Quelques années s'écoulèrent. Le petit frère de Dolma avait grandi, et devait bientôt se marier. On avait invité à la noce de nombreux amis et Dolma elle-même était venue. Grave et silencieuse, elle passa parmi les invités, sortit de son sein un petit coffret de laque qu'elle plaça sur l'autel des dieux domestiques. Le fermier, chez qui la mère et le frère travaillaient, était venu lui aussi pour voir le mariage. Il regardait le petit coffre avec curiosité, ne le quittait pas des yeux. Il se disait que ce coffre devait contenir des joyaux du palais du Dragon, et il guetta le moment où tous les invités étaient passés dans la pièce voisine pour bondir vers l'autel, prendre le coffret et vite en soulever le couvercle. Ses mains tremblaient d'émotion. Dans l'écrin, lovés comme deux serpents, étaient deux enfants de dragon. En sentant se soulever le couvercle, ils passèrent vite la tête dehors. Et le fermier eut si peur qu'il lâcha brusquement le couvercle, mais de telle façon que ce dernier écrasa le cou des deux petits princes dragons. C'en fut fait d'eux sur le coup. Le fermier fut terrifié. Sans plus attendre, il remit le coffret en place, et il alla rejoindre les autres invités dans la pièce d'à côté.

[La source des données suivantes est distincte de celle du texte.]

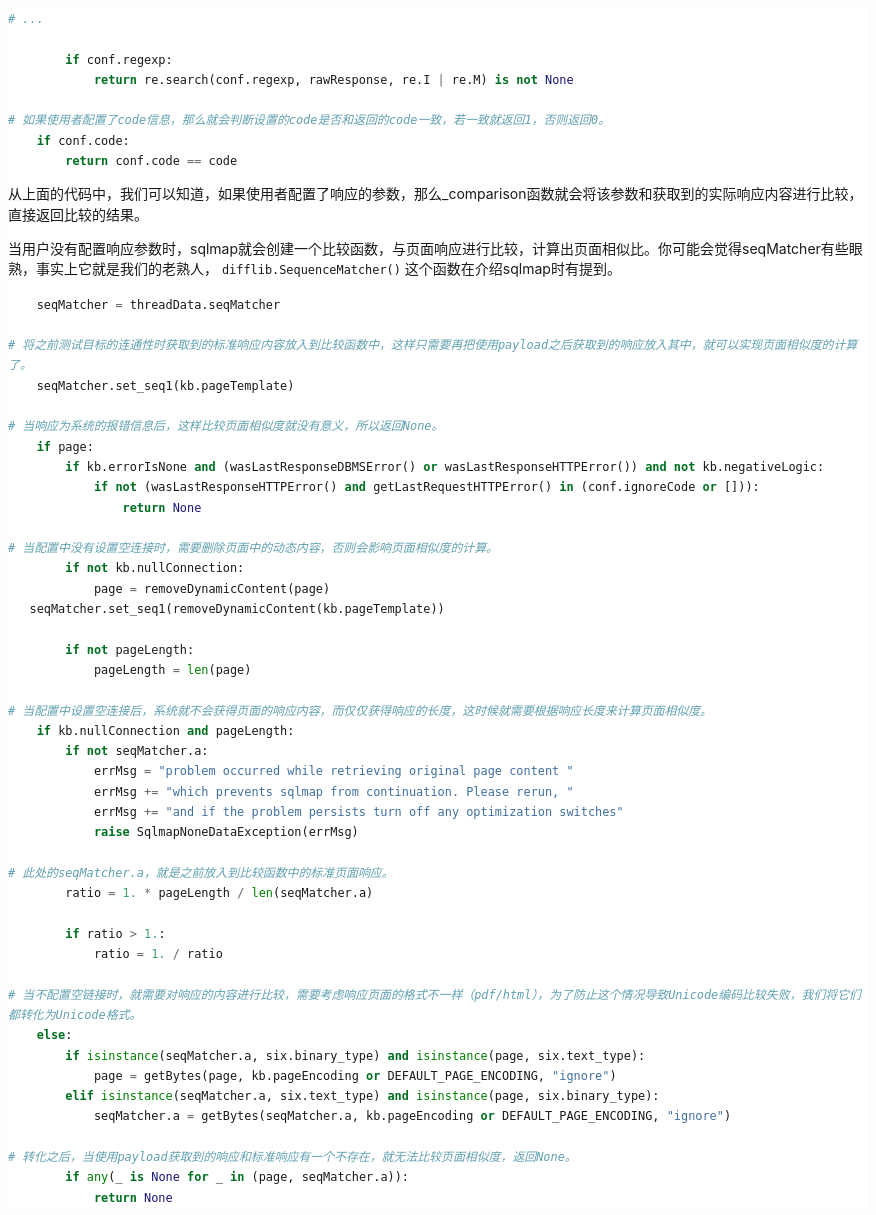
 ```python
# ...

        if conf.regexp:
            return re.search(conf.regexp, rawResponse, re.I | re.M) is not None

# 如果使用者配置了code信息，那么就会判断设置的code是否和返回的code一致，若一致就返回1，否则返回0。
    if conf.code:
        return conf.code == code

```

从上面的代码中，我们可以知道，如果使用者配置了响应的参数，那么\_comparison函数就会将该参数和获取到的实际响应内容进行比较，直接返回比较的结果。

当用户没有配置响应参数时，sqlmap就会创建一个比较函数，与页面响应进行比较，计算出页面相似比。你可能会觉得seqMatcher有些眼熟，事实上它就是我们的老熟人， `difflib.SequenceMatcher()` 这个函数在介绍sqlmap时有提到。

```python
    seqMatcher = threadData.seqMatcher

# 将之前测试目标的连通性时获取到的标准响应内容放入到比较函数中，这样只需要再把使用payload之后获取到的响应放入其中，就可以实现页面相似度的计算了。
    seqMatcher.set_seq1(kb.pageTemplate)

# 当响应为系统的报错信息后，这样比较页面相似度就没有意义，所以返回None。
    if page:
        if kb.errorIsNone and (wasLastResponseDBMSError() or wasLastResponseHTTPError()) and not kb.negativeLogic:
            if not (wasLastResponseHTTPError() and getLastRequestHTTPError() in (conf.ignoreCode or [])):
                return None

# 当配置中没有设置空连接时，需要删除页面中的动态内容，否则会影响页面相似度的计算。
        if not kb.nullConnection:
            page = removeDynamicContent(page)
   seqMatcher.set_seq1(removeDynamicContent(kb.pageTemplate))

        if not pageLength:
            pageLength = len(page)

# 当配置中设置空连接后，系统就不会获得页面的响应内容，而仅仅获得响应的长度，这时候就需要根据响应长度来计算页面相似度。
    if kb.nullConnection and pageLength:
        if not seqMatcher.a:
            errMsg = "problem occurred while retrieving original page content "
            errMsg += "which prevents sqlmap from continuation. Please rerun, "
            errMsg += "and if the problem persists turn off any optimization switches"
            raise SqlmapNoneDataException(errMsg)

# 此处的seqMatcher.a，就是之前放入到比较函数中的标准页面响应。
        ratio = 1. * pageLength / len(seqMatcher.a)

        if ratio > 1.:
            ratio = 1. / ratio

# 当不配置空链接时，就需要对响应的内容进行比较，需要考虑响应页面的格式不一样（pdf/html），为了防止这个情况导致Unicode编码比较失败，我们将它们都转化为Unicode格式。
    else:
        if isinstance(seqMatcher.a, six.binary_type) and isinstance(page, six.text_type):
            page = getBytes(page, kb.pageEncoding or DEFAULT_PAGE_ENCODING, "ignore")
        elif isinstance(seqMatcher.a, six.text_type) and isinstance(page, six.binary_type):
            seqMatcher.a = getBytes(seqMatcher.a, kb.pageEncoding or DEFAULT_PAGE_ENCODING, "ignore")

# 转化之后，当使用payload获取到的响应和标准响应有一个不存在，就无法比较页面相似度，返回None。
        if any(_ is None for _ in (page, seqMatcher.a)):
            return None

```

Dolma revint bientôt reprendre son coffret, qu'elle glissa sur son sein, dans son corsage, car il était l'heure d'allaiter ses bébés dragons. Un moment se passa, et rien ne bougeait dans le coffret, les bébés ne sortaient pas la tête pour téter. Elle reprit la boîte, l'ouvrit, et poussa un cri terrible. Ses deux enfants étaient morts dans leur coffret ! " Maman, petite mère, Frérot, ô cher frère, cria-t-elle tout en larmes, adieu, je dois retourner auprès de mon mari. Venez au lac dans trois jours. Tant que vous en verrez l'eau claire, c'est que je serai en vie, mais si elle se trouble, mon affliction sera sans borne, et si l'eau du lac prend une teinte rouge, c'est que je ne serai plus parmi les vivants. " Ayant dit ces mots d'adieu, Dolma se changea en buée blanche et se dissipa dans les airs.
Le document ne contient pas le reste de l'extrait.